**Exercise goal**: Your task is to transcribe the data exactly while omitting each picture.

**Provided data**:
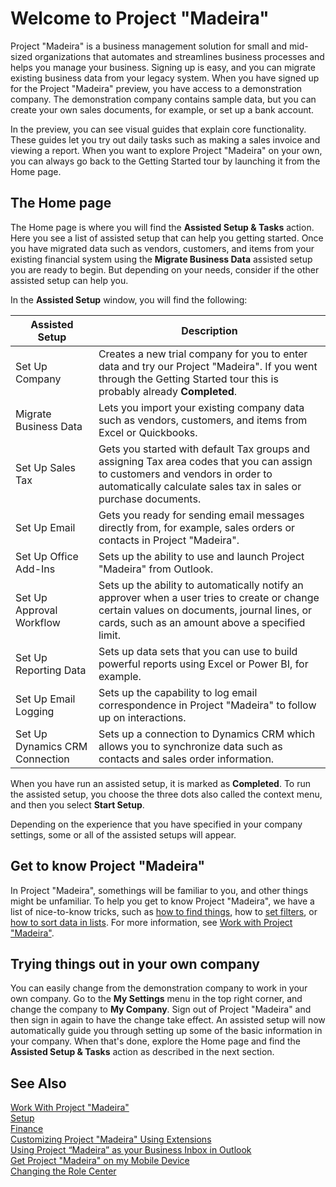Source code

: <properties
	pageTitle="Welcome to Project “Madeira” | Project “Madeira”"
    description="Welcome to Project “Madeira”"
	services="project-madeira"
	documentationCenter=""
	authors="SusanneWindfeldPedersen"/>
<tags
    ms.service="project-madeira"
    ms.topic="get-started-article"
    ms.devlang="na"
    ms.tgt_pltfrm="na"
    ms.workload="na"
    ms.date="09/08/2016"
    ms.author="SusanneWindfeldPedersen" />

# Welcome to Project "Madeira"

Project "Madeira" is a business management solution for small and mid-sized organizations that automates and streamlines business processes and helps you manage your business. Signing up is easy, and you can migrate existing business data from your legacy system.
When you have signed up for the Project "Madeira" preview, you have access to a demonstration company. The demonstration company contains sample data, but you can create your own sales documents, for example, or set up a bank account.  

In the preview, you can see visual guides that explain core functionality. These guides let you try out daily tasks such as making a sales invoice and viewing a report. When you want to explore Project "Madeira" on your own, you can always go back to the Getting Started tour by launching it from the Home page.   

## The Home page
The Home page is where you will find the **Assisted Setup & Tasks** action. Here you see a list of assisted setup that can help you getting started. Once you have migrated data such as vendors, customers, and items from your existing financial system using the **Migrate Business Data** assisted setup you are ready to begin. But depending on your needs, consider if the other assisted setup can help you.

In the **Assisted Setup** window, you will find the following:

|Assisted Setup           |Description                                                                                      |
|-------------------------|-------------------------------------------------------------------------------------------------|
|Set Up Company           |Creates a new trial company for you to enter data and try our Project "Madeira". If you went through the Getting Started tour this is probably already **Completed**. |
|Migrate Business Data    |Lets you import your existing company data such as vendors, customers, and items from Excel or Quickbooks.|
|Set Up Sales Tax         |Gets you started with default Tax groups and assigning Tax area codes that you can assign to customers and vendors in order to automatically calculate sales tax in sales or purchase documents.|
|Set Up Email             |Gets you ready for sending email messages directly from, for example, sales orders or contacts in Project "Madeira".|
|Set Up Office Add-Ins    |Sets up the ability to use and launch Project "Madeira" from Outlook.|
|Set Up Approval Workflow|Sets up the ability to automatically notify an approver when a user tries to create or change certain values on documents, journal lines, or cards, such as an amount above a specified limit.|
|Set Up Reporting Data    |Sets up data sets that you can use to build powerful reports using Excel or Power BI, for example.|
|Set Up Email Logging     |Sets up the capability to log email correspondence in Project "Madeira" to follow up on interactions.|
|Set Up Dynamics CRM Connection|Sets up a connection to Dynamics CRM which allows you to synchronize data such as contacts and sales order information.|

When you have run an assisted setup, it is marked as **Completed**. To run the assisted setup, you choose the three dots also called the context menu, and then you select **Start Setup**.  

Depending on the experience that you have specified in your company settings, some or all of the assisted setups will appear.

<!-- Project "Madeira" is related to the Dynamics NAV business management solution. As a result, some of the functionality that you can access in Project "Madeira" is limited in range, and occasionally you will be referred to Help for Dynamics NAV for more in-depth assistance. For more information, see <a href="http://go.microsoft.com/FwLink/?LinkId=31636">Microsoft Dynamics NAV</a> in the MSDN Library. -->   

## Get to know Project "Madeira"
In Project "Madeira", somethings will be familiar to you, and other things might be unfamiliar. To help you get to know Project "Madeira", we have a list of nice-to-know tricks, such as [how to find things](ui-search.md), how to [set filters](ui-enter-criteria-filters.md), or [how to sort data in lists](ui-sorting.md). For more information, see [Work with Project "Madeira"](ui-work-product.md).  

## Trying things out in your own company
You can easily change from the demonstration company to work in your own company. Go to the **My Settings** menu in the top right corner, and change the company to **My Company**. Sign out of Project "Madeira" and then sign in again to have the change take effect. An assisted setup will now automatically guide you through setting up some of the basic information in your company. When that's done, explore the Home page and find the **Assisted Setup & Tasks** action as described in the next section.  

## See Also
[Work With Project "Madeira"](ui-work-product.md)  
[Setup](setup.md)  
[Finance](finance.md)  
[Customizing Project "Madeira" Using Extensions](ui-extensions.md)  
[Using Project “Madeira” as your Business Inbox in Outlook](madeira-outlook.md)  
[Get Project "Madeira" on my Mobile Device](install-mobile-app.md)  
[Changing the Role Center](change-role.md)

**Written response**:
Source code

: <properties
	pageTitle="Welcome to Project “Madeira” | Project “Madeira”"
    description="Welcome to Project “Madeira”"
	services="project-madeira"
	documentationCenter=""
	authors="SusanneWindfeldPedersen"/>
<tags
    ms.service="project-madeira"
    ms.topic="get-started-article"
    ms.devlang="na"
    ms.tgt_pltfrm="na"
    ms.workload="na"
    ms.date="09/08/2016"
    ms.author="SusanneWindfeldPedersen" />

# Welcome to Project "Madeira"

Project "Madeira" is a business management solution for small and mid-sized organizations that automates and streamlines business processes and helps you manage your business. Signing up is easy, and you can migrate existing business data from your legacy system.
When you have signed up for the Project "Madeira" preview, you have access to a demonstration company. The demonstration company contains sample data, but you can create your own sales documents, for example, or set up a bank account.  

In the preview, you can see visual guides that explain core functionality. These guides let you try out daily tasks such as making a sales invoice and viewing a report. When you want to explore Project "Madeira" on your own, you can always go back to the Getting Started tour by launching it from the Home page.   

## The Home page
The Home page is where you will find the **Assisted Setup & Tasks** action. Here you see a list of assisted setup that can help you getting started. Once you have migrated data such as vendors, customers, and items from your existing financial system using the **Migrate Business Data** assisted setup you are ready to begin. But depending on your needs, consider if the other assisted setup can help you.

In the **Assisted Setup** window, you will find the following:

|Assisted Setup           |Description                                                                                      |
|-------------------------|-------------------------------------------------------------------------------------------------|
|Set Up Company           |Creates a new trial company for you to enter data and try our Project "Madeira". If you went through the Getting Started tour this is probably already **Completed**. |
|Migrate Business Data    |Lets you import your existing company data such as vendors, customers, and items from Excel or Quickbooks.|
|Set Up Sales Tax         |Gets you started with default Tax groups and assigning Tax area codes that you can assign to customers and vendors in order to automatically calculate sales tax in sales or purchase documents.|
|Set Up Email             |Gets you ready for sending email messages directly from, for example, sales orders or contacts in Project "Madeira".|
|Set Up Office Add-Ins    |Sets up the ability to use and launch Project "Madeira" from Outlook.|
|Set Up Approval Workflow|Sets up the ability to automatically notify an approver when a user tries to create or change certain values on documents, journal lines, or cards, such as an amount above a specified limit.|
|Set Up Reporting Data    |Sets up data sets that you can use to build powerful reports using Excel or Power BI, for example.|
|Set Up Email Logging     |Sets up the capability to log email correspondence in Project "Madeira" to follow up on interactions.|
|Set Up Dynamics CRM Connection|Sets up a connection to Dynamics CRM which allows you to synchronize data such as contacts and sales order information.|

When you have run an assisted setup, it is marked as **Completed**. To run the assisted setup, you choose the three dots also called the context menu, and then you select **Start Setup**.  

Depending on the experience that you have specified in your company settings, some or all of the assisted setups will appear.

<!-- Project "Madeira" is related to the Dynamics NAV business management solution. As a result, some of the functionality that you can access in Project "Madeira" is limited in range, and occasionally you will be referred to Help for Dynamics NAV for more in-depth assistance. For more information, see <a href="http://go.microsoft.com/FwLink/?LinkId=31636">Microsoft Dynamics NAV</a> in the MSDN Library. -->   

## Get to know Project "Madeira"
In Project "Madeira", somethings will be familiar to you, and other things might be unfamiliar. To help you get to know Project "Madeira", we have a list of nice-to-know tricks, such as [how to find things](ui-search.md), how to [set filters](ui-enter-criteria-filters.md), or [how to sort data in lists](ui-sorting.md). For more information, see [Work with Project "Madeira"](ui-work-product.md).  

## Trying things out in your own company
You can easily change from the demonstration company to work in your own company. Go to the **My Settings** menu in the top right corner, and change the company to **My Company**. Sign out of Project "Madeira" and then sign in again to have the change take effect. An assisted setup will now automatically guide you through setting up some of the basic information in your company. When that's done, explore the Home page and find the **Assisted Setup & Tasks** action as described in the next section.  

## See Also
[Work With Project "Madeira"](ui-work-product.md)  
[Setup](setup.md)  
[Finance](finance.md)  
[Customizing Project "Madeira" Using Extensions](ui-extensions.md)  
[Using Project “Madeira” as your Business Inbox in Outlook](madeira-outlook.md)  
[Get Project "Madeira" on my Mobile Device](install-mobile-app.md)  
[Changing the Role Center](change-role.md)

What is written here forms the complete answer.